Here's a typescript function based on the above answers.

export function getRotatedEllipseBounds(
  x: number,
  y: number,
  rx: number,
  ry: number,
  rotation: number
) {
  const c = Math.cos(rotation)
  const s = Math.sin(rotation)
  const w = Math.hypot(rx * c, ry * s)
  const h = Math.hypot(rx * s, ry * c)

  return {
    minX: x + rx - w,
    minY: y + ry - h,
    maxX: x + rx + w,
    maxY: y + ry + h,
    width: w * 2,
    height: h * 2,
  }
}

Here is another version of Pranay Soni's code, implemented in js codepen I hope someone will find it useful

/**
* @param {Number} rotation
* @param {Number} majorAxis
* @param {Nmber} minorAxis
* @pivot {Point} pivot {x: number, y: number}
* @returns {Object}
*/
export function getElipseBoundingLines(ratation, majorAxis, minorAxis, pivot) {
   const {cos, sin, tan, atan, round, min, max, PI} = Math;

   let phi = rotation / 180 * PI;

   if(phi === 0) phi = 0.00001;
   // major axis
   let a = majorAxis;
   //minor axis
   let b = minorAxis;

   const getX = (pivot, phi, t)  => {
      return round(pivot.x + a * cos(t) * cos(phi) - b * sin(t) * sin(phi))
   }
   const getY = (pivot, phi, t)  => {
      return round(pivot.y + b * sin(t) * cos(phi) + a * cos(t) * sin(phi))
   }

   const X = [], Y = [];

   let t = atan(-b * tan(phi) / a);
   X.push(getX(pivot, phi, t));
   Y.push(getY(pivot, phi, t));

   t = atan(b * (1 / tan(phi) / a));
   X.push(getX(pivot, phi, t));
   Y.push(getY(pivot, phi, t));

   phi += PI;

   t = atan(-b * tan(phi) / a);
   X.push(getX(pivot, phi, t));
   Y.push(getY(pivot, phi, t));

   t = atan(b * (1 / tan(phi)) / a);
   X.push(getX(pivot, phi, t));
   Y.push(getY(pivot, phi, t));

   const left    = min(...X);
   const right   = max(...X);
   const top     = min(...Y);
   const bottom  = max(...Y);

   return {left, top, right, bottom};
}

The general method is to find the zeroes of the derivative of the parametric form of the ellipse along X and Y axes. The position of those zeroes give the edge points along vertical and horizontal directions (derivative is zero).

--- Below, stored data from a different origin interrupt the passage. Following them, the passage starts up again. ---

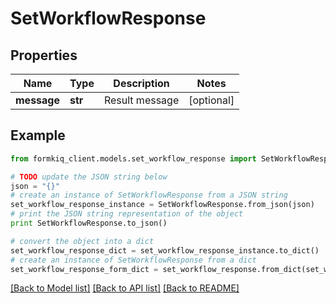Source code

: # SetWorkflowResponse


## Properties

Name | Type | Description | Notes
------------ | ------------- | ------------- | -------------
**message** | **str** | Result message | [optional] 

## Example

```python
from formkiq_client.models.set_workflow_response import SetWorkflowResponse

# TODO update the JSON string below
json = "{}"
# create an instance of SetWorkflowResponse from a JSON string
set_workflow_response_instance = SetWorkflowResponse.from_json(json)
# print the JSON string representation of the object
print SetWorkflowResponse.to_json()

# convert the object into a dict
set_workflow_response_dict = set_workflow_response_instance.to_dict()
# create an instance of SetWorkflowResponse from a dict
set_workflow_response_form_dict = set_workflow_response.from_dict(set_workflow_response_dict)
```
[[Back to Model list]](../README.md#documentation-for-models) [[Back to API list]](../README.md#documentation-for-api-endpoints) [[Back to README]](../README.md)


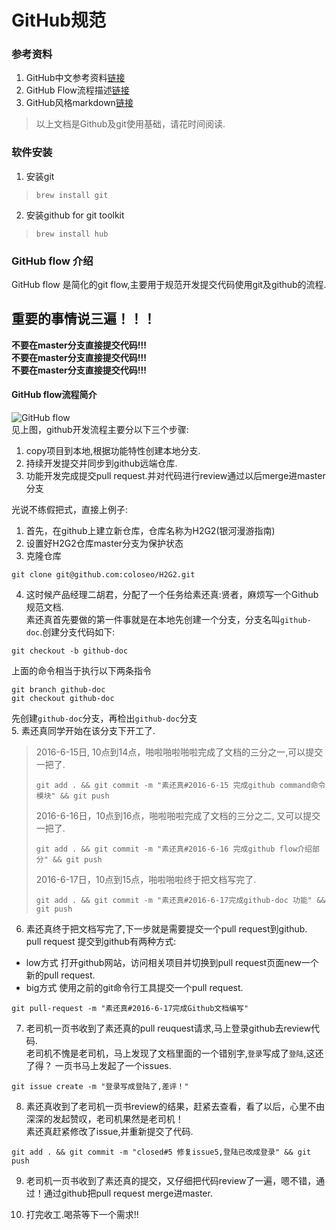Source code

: # GitHub规范
### 参考资料
1. GitHub中文参考资料[链接](https://github.com/xirong/my-git/blob/master/how-to-use-github.md)
2. GitHub Flow流程描述[链接](https://guides.github.com/introduction/flow/)
3. GitHub风格markdown[链接](https://github.com/guodongxiaren/README)
> 以上文档是Github及git使用基础，请花时间阅读.

### 软件安装
1. 安装git 
> ```shell
> brew install git
> ```

2. 安装github for git toolkit
> ```shell
> brew install hub
> ```

### GitHub flow 介绍
GitHub flow 是简化的git flow,主要用于规范开发提交代码使用git及github的流程.  
## **重要的事情说三遍！！！**  
**不要在master分支直接提交代码!!!**  
**不要在master分支直接提交代码!!!**  
**不要在master分支直接提交代码!!!**  

#### GitHub flow流程简介  
![GitHub flow](http://www.ruanyifeng.com/blogimg/asset/2015/bg2015122305.png)  
见上图，github开发流程主要分以下三个步骤:  
1. copy项目到本地,根据功能特性创建本地分支.  
2. 持续开发提交并同步到github远端仓库.  
3. 功能开发完成提交pull request.并对代码进行review通过以后merge进master分支  

光说不练假把式，直接上例子:  
1. 首先，在github上建立新仓库，仓库名称为H2G2(银河漫游指南)  
2. 设置好H2G2仓库master分支为保护状态  
3. 克隆仓库  
```shell
git clone git@github.com:coloseo/H2G2.git
```
4. 这时候产品经理二胡君，分配了一个任务给素还真:贤者，麻烦写一个Github规范文档.  
素还真首先要做的第一件事就是在本地先创建一个分支，分支名叫`github-doc`.创建分支代码如下:
```shell
git checkout -b github-doc
```
上面的命令相当于执行以下两条指令  
```shell
git branch github-doc
git checkout github-doc
```
先创建`github-doc`分支，再检出`github-doc`分支  
5.  素还真同学开始在该分支下开工了.  
> 2016-6-15日, 10点到14点，啪啦啪啦啪啦完成了文档的三分之一,可以提交一把了.
> ```shell
> git add . && git commit -m "素还真#2016-6-15 完成github command命令模块" && git push
> ```
> 2016-6-16日，10点到16点，啪啦啪啦完成了文档的三分之二, 又可以提交一把了.
> ```shell
> git add . && git commit -m "素还真#2016-6-16 完成github flow介绍部分" && git push
>```
> 2016-6-17日，10点到15点，啪啦啪啦终于把文档写完了.
> ```shell
> git add . && git commit -m "素还真#2016-6-17完成github-doc 功能" && git push
> ```
6. 素还真终于把文档写完了,下一步就是需要提交一个pull request到github.  
pull request 提交到github有两种方式:  
* low方式  打开github网站，访问相关项目并切换到pull request页面new一个新的pull request.
* big方式  使用之前的git命令行工具提交一个pull request.
```shell
git pull-request -m "素还真#2016-6-17完成Github文档编写"
```
7. 老司机一页书收到了素还真的pull reuquest请求,马上登录github去review代码.  
老司机不愧是老司机，马上发现了文档里面的一个错别字,`登录`写成了`登陆`,这还了得？ 一页书马上发起了一个issues.
```
git issue create -m "登录写成登陆了,差评！"
```

8. 素还真收到了老司机一页书review的结果，赶紧去查看，看了以后，心里不由深深的发起赞叹，老司机果然是老司机！  
素还真赶紧修改了issue,并重新提交了代码.  
```
git add . && git commit -m "closed#5 修复issue5,登陆已改成登录" && git push
```
9. 老司机一页书收到了素还真的提交，又仔细把代码review了一遍，嗯不错，通过！通过github把pull request merge进master.  

10. 打完收工.喝茶等下一个需求!!



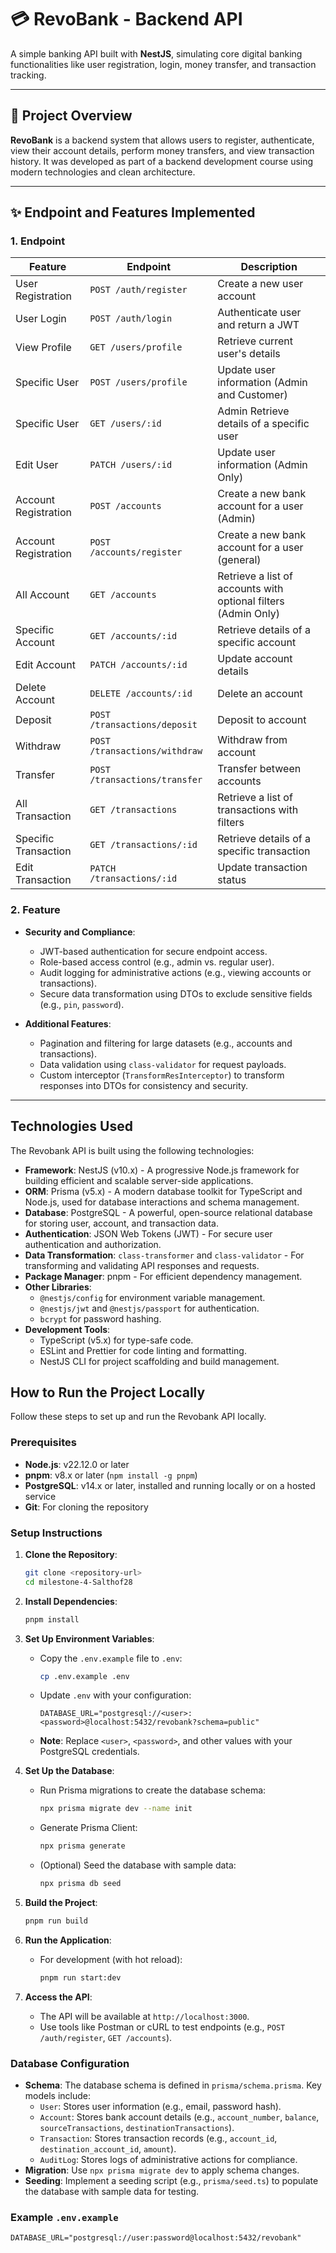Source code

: # 💳 RevoBank - Backend API

A simple banking API built with **NestJS**, simulating core digital banking functionalities like user registration, login, money transfer, and transaction tracking.

---

## 📌 Project Overview

**RevoBank** is a backend system that allows users to register, authenticate, view their account details, perform money transfers, and view transaction history. It was developed as part of a backend development course using modern technologies and clean architecture.

---

## ✨ Endpoint and Features Implemented
### 1. Endpoint
| Feature             | Endpoint                      | Description                                                     |
|---------------------|-------------------------------|-----------------------------------------------------------------|
| User Registration   | `POST /auth/register`         | Create a new user account                                       |
| User Login          | `POST /auth/login`            | Authenticate user and return a JWT                              |
| View Profile        | `GET /users/profile`          | Retrieve current user's details                                 |
| Specific User       | `POST /users/profile`         | Update user information (Admin and Customer)                    |
| Specific User       | `GET /users/:id`              | Admin Retrieve details of a specific user                       |
| Edit User           | `PATCH /users/:id`            | Update user information (Admin Only)                            |
| Account Registration| `POST /accounts`              | Create a new bank account for a user (Admin)                    |
| Account Registration| `POST /accounts/register`     | Create a new bank account for a user (general)                  |
| All Account         | `GET /accounts`               | Retrieve a list of accounts with optional filters (Admin Only)  |
| Specific Account    | `GET /accounts/:id`           | Retrieve details of a specific account                          |
| Edit Account        | `PATCH /accounts/:id`         | Update account details                                          |
| Delete Account      | `DELETE /accounts/:id`        | Delete an account                                               |
| Deposit             | `POST /transactions/deposit`  | Deposit to account                                              |
| Withdraw            | `POST /transactions/withdraw` | Withdraw from account                                           |
| Transfer            | `POST /transactions/transfer` | Transfer between accounts                                       |
| All Transaction     | `GET /transactions`           | Retrieve a list of transactions with filters                    |
| Specific Transaction| `GET /transactions/:id`       | Retrieve details of a specific transaction                      |
| Edit Transaction    | `PATCH /transactions/:id`     | Update transaction status                                       |

### 2. Feature
- **Security and Compliance**:

  - JWT-based authentication for secure endpoint access.
  - Role-based access control (e.g., admin vs. regular user).
  - Audit logging for administrative actions (e.g., viewing accounts or transactions).
  - Secure data transformation using DTOs to exclude sensitive fields (e.g., `pin`, `password`).

- **Additional Features**:

  - Pagination and filtering for large datasets (e.g., accounts and transactions).
  - Data validation using `class-validator` for request payloads.
  - Custom interceptor (`TransformResInterceptor`) to transform responses into DTOs for consistency and security.

---

## Technologies Used

The Revobank API is built using the following technologies:

- **Framework**: NestJS (v10.x) - A progressive Node.js framework for building efficient and scalable server-side applications.
- **ORM**: Prisma (v5.x) - A modern database toolkit for TypeScript and Node.js, used for database interactions and schema management.
- **Database**: PostgreSQL - A powerful, open-source relational database for storing user, account, and transaction data.
- **Authentication**: JSON Web Tokens (JWT) - For secure user authentication and authorization.
- **Data Transformation**: `class-transformer` and `class-validator` - For transforming and validating API responses and requests.
- **Package Manager**: pnpm - For efficient dependency management.
- **Other Libraries**:
  - `@nestjs/config` for environment variable management.
  - `@nestjs/jwt` and `@nestjs/passport` for authentication.
  - `bcrypt` for password hashing.
- **Development Tools**:
  - TypeScript (v5.x) for type-safe code.
  - ESLint and Prettier for code linting and formatting.
  - NestJS CLI for project scaffolding and build management.

## How to Run the Project Locally

Follow these steps to set up and run the Revobank API locally.

### Prerequisites

- **Node.js**: v22.12.0 or later
- **pnpm**: v8.x or later (`npm install -g pnpm`)
- **PostgreSQL**: v14.x or later, installed and running locally or on a hosted service
- **Git**: For cloning the repository

### Setup Instructions

1. **Clone the Repository**:

   ```bash
   git clone <repository-url>
   cd milestone-4-Salthof28
   ```

2. **Install Dependencies**:

   ```bash
   pnpm install
   ```

3. **Set Up Environment Variables**:

   - Copy the `.env.example` file to `.env`:

     ```bash
     cp .env.example .env
     ```
   - Update `.env` with your configuration:

     ```env
     DATABASE_URL="postgresql://<user>:<password>@localhost:5432/revobank?schema=public"
     ```
   - **Note**: Replace `<user>`, `<password>`, and other values with your PostgreSQL credentials.

4. **Set Up the Database**:

   - Run Prisma migrations to create the database schema:

     ```bash
     npx prisma migrate dev --name init
     ```
   - Generate Prisma Client:

     ```bash
     npx prisma generate
     ```
   - (Optional) Seed the database with sample data:

     ```bash
     npx prisma db seed
     ```

5. **Build the Project**:

   ```bash
   pnpm run build
   ```

6. **Run the Application**:

   - For development (with hot reload):

     ```bash
     pnpm run start:dev
     ```

7. **Access the API**:

   - The API will be available at `http://localhost:3000`.
   - Use tools like Postman or cURL to test endpoints (e.g., `POST /auth/register`, `GET /accounts`).

### Database Configuration

- **Schema**: The database schema is defined in `prisma/schema.prisma`. Key models include:
  - `User`: Stores user information (e.g., email, password hash).
  - `Account`: Stores bank account details (e.g., `account_number`, `balance`, `sourceTransactions`, `destinationTransactions`).
  - `Transaction`: Stores transaction records (e.g., `account_id`, `destination_account_id`, `amount`).
  - `AuditLog`: Stores logs of administrative actions for compliance.
- **Migration**: Use `npx prisma migrate dev` to apply schema changes.
- **Seeding**: Implement a seeding script (e.g., `prisma/seed.ts`) to populate the database with sample data for testing.

### Example `.env.example`

```env
DATABASE_URL="postgresql://user:password@localhost:5432/revobank"
```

// compute point on ellipse from angle around ellipse (theta)
function arc(theta, cx, cy, rx, ry, alpha)
{
    // theta is angle in radians around arc
    // alpha is angle of rotation of ellipse in radians
    var cos = Math.cos(alpha), sin = Math.sin(alpha),
      x = rx*Math.cos(theta), y = ry*Math.sin(theta);
    return {
        x: cx + cos*x - sin*y,
        y: cy + sin*x + cos*y
    };
}

function bb_ellipse(cx, cy, rx, ry, alpha)
{
    var tan = Math.tan(alpha),
        p1, p2, p3, p4, theta,
        xmin, ymin, xmax, ymax
    ;
    // find min/max from zeroes of directional derivative along x and y
    // along x axis
    theta = Math.atan2(-ry*tan, rx);
    // get point for this theta
    p1 = arc(theta, cx, cy, rx, ry, alpha);
    // get anti-symmetric point
    p2 = arc(theta + Math.PI, cx, cy, rx, ry, alpha);
    // along y axis
    theta = Math.atan2(ry, rx*tan);
    // get point for this theta
    p3 = arc(theta, cx, cy, rx, ry, alpha);
    // get anti-symmetric point
    p4 = arc(theta + Math.PI, cx, cy, rx, ry, alpha);
    // compute min/max values
    ymin = Math.min(p3.y, p4.y)
    xmin = Math.min(p1.x, p2.x);
    ymax = Math.max(p3.y, p4.y);
    xmax = Math.max(p1.x, p2.x);
    // return bounding box vertices
    return [
    {x: xmin, y: ymin},
    {x: xmax, y: ymin},
    {x: xmax, y: ymax},
    {x: xmin, y: ymax}
    ];
}
var cx = 120, cy = 120, rx = 100, ry = 40, alpha = -45;
function ellipse(cx, cy, rx, ry, alpha)
{
   // create an ellipse
   const ellipse = document.createElementNS('http://www.w3.org/2000/svg', 'ellipse');
   ellipse.setAttribute('stroke', 'black');
   ellipse.setAttribute('fill', 'none');
   ellipse.setAttribute('cx', cx);
   ellipse.setAttribute('cy', cy);
   ellipse.setAttribute('rx', rx);
   ellipse.setAttribute('ry', ry);
   ellipse.setAttribute('transform', 'rotate('+alpha+' '+cx+' '+cy+')');
   document.getElementById('svg').appendChild(ellipse);
   
   // create the bounding box
   const bb = bb_ellipse(cx, cy, rx, ry, /*angle in radians*/ alpha*Math.PI/180);
   const polygon = document.createElementNS('http://www.w3.org/2000/svg', 'polygon');
   polygon.setAttribute('stroke', 'red');
   polygon.setAttribute('fill', 'none');
   polygon.setAttribute('points', bb.map(p => String(p.x) + ' ' + String(p.y)).join(' '));
   document.getElementById('svg').appendChild(polygon);
}

ellipse(cx, cy, rx, ry, alpha);

<svg xmlns="http://www.w3.org/2000/svg" id="svg" style="position:relative;width:240px;height:240px" viewBox="0 0 240 240"></svg>

You may be interested in my computational geometry library Geometrize (in JavaScript) which constructs and renders many 2D curves and shapes, along with bounding boxes, convex hulls and intersection points.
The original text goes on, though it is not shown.